__PROVIDED MATERIAL__:
*****

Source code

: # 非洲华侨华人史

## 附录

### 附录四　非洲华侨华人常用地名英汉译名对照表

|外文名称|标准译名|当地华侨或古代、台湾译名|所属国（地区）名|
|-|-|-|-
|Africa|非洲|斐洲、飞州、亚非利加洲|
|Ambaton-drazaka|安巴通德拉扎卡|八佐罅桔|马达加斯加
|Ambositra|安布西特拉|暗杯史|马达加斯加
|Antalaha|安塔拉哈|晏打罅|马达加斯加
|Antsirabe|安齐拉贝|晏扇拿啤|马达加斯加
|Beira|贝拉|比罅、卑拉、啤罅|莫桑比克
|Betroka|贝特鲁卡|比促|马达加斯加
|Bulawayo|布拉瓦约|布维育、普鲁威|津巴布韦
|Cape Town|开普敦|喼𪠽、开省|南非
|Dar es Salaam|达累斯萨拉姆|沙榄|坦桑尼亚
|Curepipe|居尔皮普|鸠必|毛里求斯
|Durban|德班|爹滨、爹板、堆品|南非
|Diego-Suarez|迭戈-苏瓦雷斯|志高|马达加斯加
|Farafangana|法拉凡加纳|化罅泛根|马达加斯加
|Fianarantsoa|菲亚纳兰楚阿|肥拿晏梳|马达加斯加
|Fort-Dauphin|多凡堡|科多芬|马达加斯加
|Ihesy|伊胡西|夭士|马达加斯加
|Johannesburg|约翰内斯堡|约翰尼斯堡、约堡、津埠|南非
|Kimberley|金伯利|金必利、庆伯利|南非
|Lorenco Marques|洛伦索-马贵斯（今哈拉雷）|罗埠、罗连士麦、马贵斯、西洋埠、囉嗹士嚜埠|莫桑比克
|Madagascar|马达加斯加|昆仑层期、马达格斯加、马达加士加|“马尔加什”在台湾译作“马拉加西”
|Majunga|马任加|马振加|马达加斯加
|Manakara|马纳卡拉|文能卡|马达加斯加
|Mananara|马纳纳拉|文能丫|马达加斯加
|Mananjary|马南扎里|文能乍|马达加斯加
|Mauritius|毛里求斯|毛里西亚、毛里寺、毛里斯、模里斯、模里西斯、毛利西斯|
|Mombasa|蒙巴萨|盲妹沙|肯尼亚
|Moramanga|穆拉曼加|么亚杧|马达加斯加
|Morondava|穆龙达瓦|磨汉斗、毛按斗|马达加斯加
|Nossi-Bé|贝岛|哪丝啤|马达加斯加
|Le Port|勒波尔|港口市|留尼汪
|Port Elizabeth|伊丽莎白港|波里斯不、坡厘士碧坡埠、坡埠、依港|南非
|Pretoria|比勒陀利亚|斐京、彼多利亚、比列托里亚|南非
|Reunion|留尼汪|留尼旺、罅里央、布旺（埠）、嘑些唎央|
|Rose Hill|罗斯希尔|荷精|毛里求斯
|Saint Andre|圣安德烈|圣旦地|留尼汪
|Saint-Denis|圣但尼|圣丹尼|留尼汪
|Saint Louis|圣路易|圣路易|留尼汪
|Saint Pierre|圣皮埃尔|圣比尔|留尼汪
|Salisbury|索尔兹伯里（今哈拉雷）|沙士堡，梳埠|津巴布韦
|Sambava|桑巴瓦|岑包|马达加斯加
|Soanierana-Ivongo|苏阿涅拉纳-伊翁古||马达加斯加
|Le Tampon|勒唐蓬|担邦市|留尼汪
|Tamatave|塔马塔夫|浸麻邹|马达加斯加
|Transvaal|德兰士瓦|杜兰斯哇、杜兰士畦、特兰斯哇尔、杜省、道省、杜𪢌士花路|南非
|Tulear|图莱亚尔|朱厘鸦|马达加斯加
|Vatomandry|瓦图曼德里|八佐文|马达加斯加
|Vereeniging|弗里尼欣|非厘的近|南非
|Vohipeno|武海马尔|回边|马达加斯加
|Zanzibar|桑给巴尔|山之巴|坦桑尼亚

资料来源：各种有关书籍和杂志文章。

*****

__WHAT THE TASK REQUIRES__:
Wherever the string "津巴布韦" occurs in the records, copy the line it is in.

__TASK RESULT__:
|Bulawayo|布拉瓦约|布维育、普鲁威|津巴布韦
|Salisbury|索尔兹伯里（今哈拉雷）|沙士堡，梳埠|津巴布韦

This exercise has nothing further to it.